**Work instructions**
Copy every line of the entries that has the string "declarative" in it.

[Saved data entries]
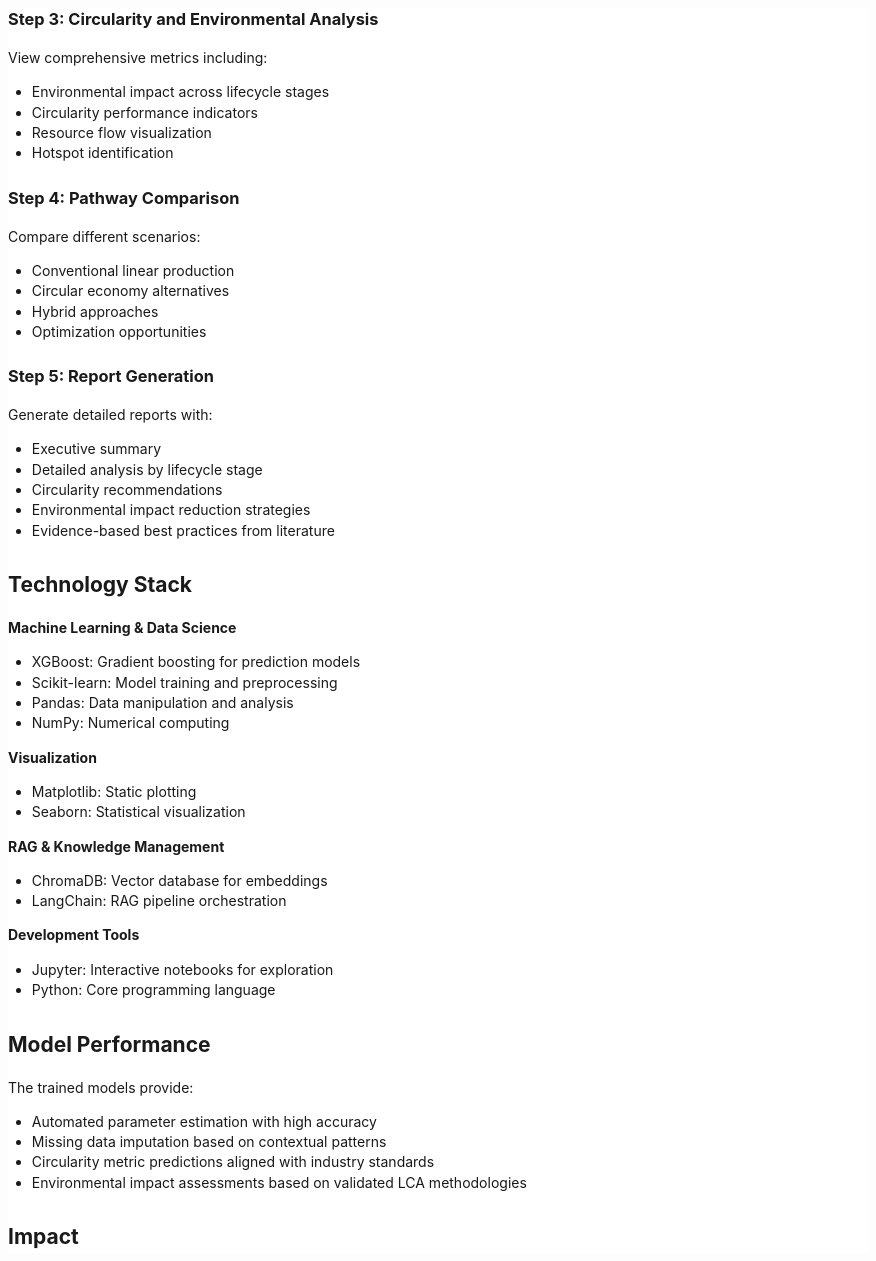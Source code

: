 ### Step 3: Circularity and Environmental Analysis
View comprehensive metrics including:
- Environmental impact across lifecycle stages
- Circularity performance indicators
- Resource flow visualization
- Hotspot identification

### Step 4: Pathway Comparison
Compare different scenarios:
- Conventional linear production
- Circular economy alternatives
- Hybrid approaches
- Optimization opportunities

### Step 5: Report Generation
Generate detailed reports with:
- Executive summary
- Detailed analysis by lifecycle stage
- Circularity recommendations
- Environmental impact reduction strategies
- Evidence-based best practices from literature

## Technology Stack

**Machine Learning & Data Science**
- XGBoost: Gradient boosting for prediction models
- Scikit-learn: Model training and preprocessing
- Pandas: Data manipulation and analysis
- NumPy: Numerical computing

**Visualization**
- Matplotlib: Static plotting
- Seaborn: Statistical visualization

**RAG & Knowledge Management**
- ChromaDB: Vector database for embeddings
- LangChain: RAG pipeline orchestration

**Development Tools**
- Jupyter: Interactive notebooks for exploration
- Python: Core programming language

## Model Performance

The trained models provide:
- Automated parameter estimation with high accuracy
- Missing data imputation based on contextual patterns
- Circularity metric predictions aligned with industry standards
- Environmental impact assessments based on validated LCA methodologies

## Impact
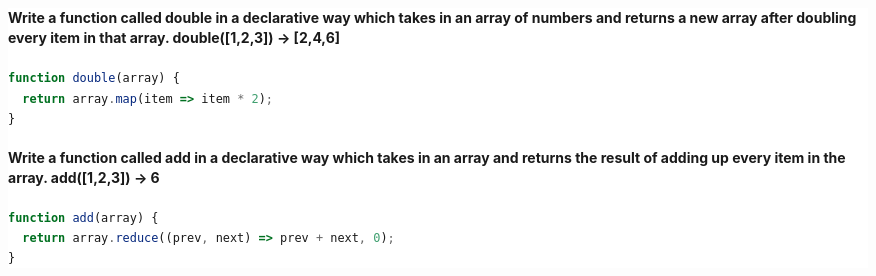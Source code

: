#### Write a function called double in a declarative way which takes in an array of numbers and returns a new array after doubling every item in that array. double([1,2,3]) -> [2,4,6]

```js
function double(array) {
  return array.map(item => item * 2);
}
```

#### Write a function called add in a declarative way which takes in an array and returns the result of adding up every item in the array. add([1,2,3]) -> 6

```js
function add(array) {
  return array.reduce((prev, next) => prev + next, 0);
}
```
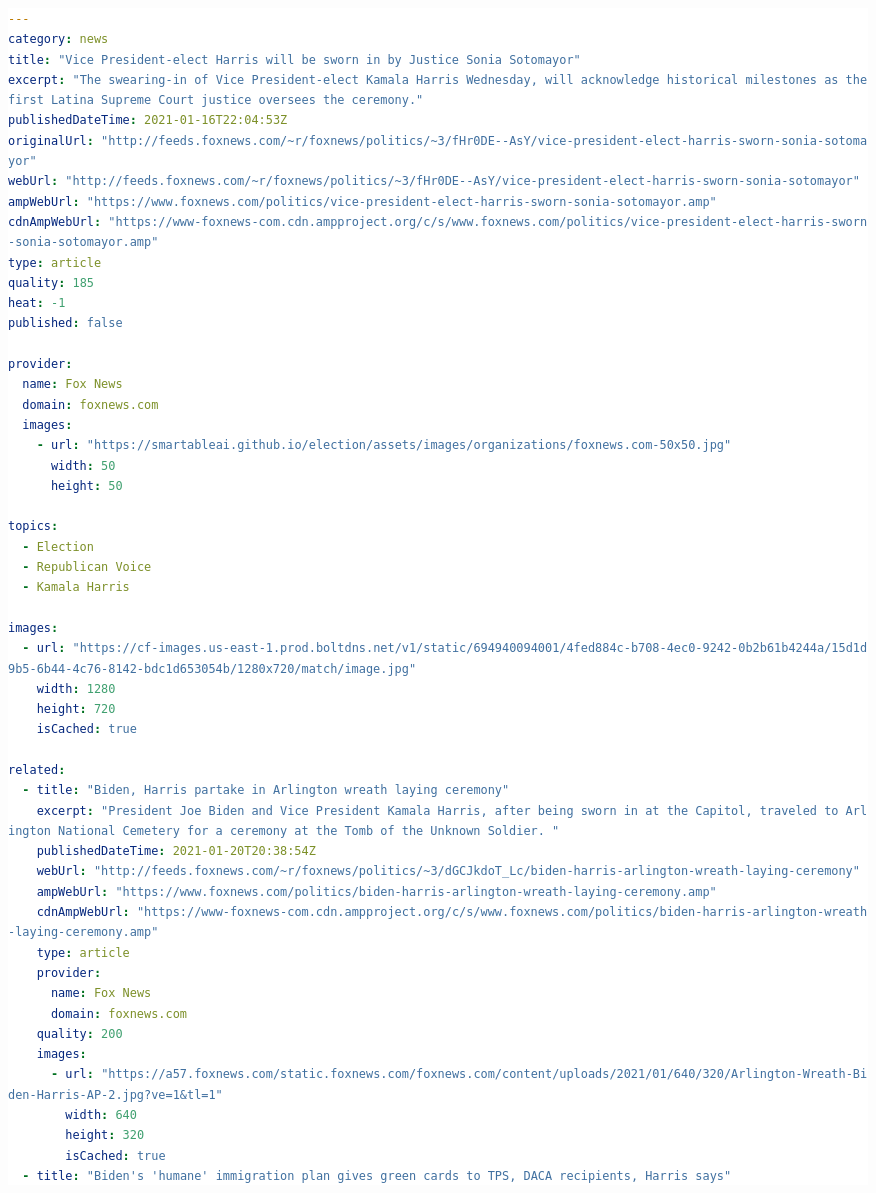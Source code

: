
```yaml
---
category: news
title: "Vice President-elect Harris will be sworn in by Justice Sonia Sotomayor"
excerpt: "The swearing-in of Vice President-elect Kamala Harris Wednesday, will acknowledge historical milestones as the first Latina Supreme Court justice oversees the ceremony."
publishedDateTime: 2021-01-16T22:04:53Z
originalUrl: "http://feeds.foxnews.com/~r/foxnews/politics/~3/fHr0DE--AsY/vice-president-elect-harris-sworn-sonia-sotomayor"
webUrl: "http://feeds.foxnews.com/~r/foxnews/politics/~3/fHr0DE--AsY/vice-president-elect-harris-sworn-sonia-sotomayor"
ampWebUrl: "https://www.foxnews.com/politics/vice-president-elect-harris-sworn-sonia-sotomayor.amp"
cdnAmpWebUrl: "https://www-foxnews-com.cdn.ampproject.org/c/s/www.foxnews.com/politics/vice-president-elect-harris-sworn-sonia-sotomayor.amp"
type: article
quality: 185
heat: -1
published: false

provider:
  name: Fox News
  domain: foxnews.com
  images:
    - url: "https://smartableai.github.io/election/assets/images/organizations/foxnews.com-50x50.jpg"
      width: 50
      height: 50

topics:
  - Election
  - Republican Voice
  - Kamala Harris

images:
  - url: "https://cf-images.us-east-1.prod.boltdns.net/v1/static/694940094001/4fed884c-b708-4ec0-9242-0b2b61b4244a/15d1d9b5-6b44-4c76-8142-bdc1d653054b/1280x720/match/image.jpg"
    width: 1280
    height: 720
    isCached: true

related:
  - title: "Biden, Harris partake in Arlington wreath laying ceremony"
    excerpt: "President Joe Biden and Vice President Kamala Harris, after being sworn in at the Capitol, traveled to Arlington National Cemetery for a ceremony at the Tomb of the Unknown Soldier. "
    publishedDateTime: 2021-01-20T20:38:54Z
    webUrl: "http://feeds.foxnews.com/~r/foxnews/politics/~3/dGCJkdoT_Lc/biden-harris-arlington-wreath-laying-ceremony"
    ampWebUrl: "https://www.foxnews.com/politics/biden-harris-arlington-wreath-laying-ceremony.amp"
    cdnAmpWebUrl: "https://www-foxnews-com.cdn.ampproject.org/c/s/www.foxnews.com/politics/biden-harris-arlington-wreath-laying-ceremony.amp"
    type: article
    provider:
      name: Fox News
      domain: foxnews.com
    quality: 200
    images:
      - url: "https://a57.foxnews.com/static.foxnews.com/foxnews.com/content/uploads/2021/01/640/320/Arlington-Wreath-Biden-Harris-AP-2.jpg?ve=1&tl=1"
        width: 640
        height: 320
        isCached: true
  - title: "Biden's 'humane' immigration plan gives green cards to TPS, DACA recipients, Harris says"
```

**Answer for the task**
:#### Write a function called double in a declarative way which takes in an array of numbers and returns a new array after doubling every item in that array. double([1,2,3]) -> [2,4,6]
#### Write a function called add in a declarative way which takes in an array and returns the result of adding up every item in the array. add([1,2,3]) -> 6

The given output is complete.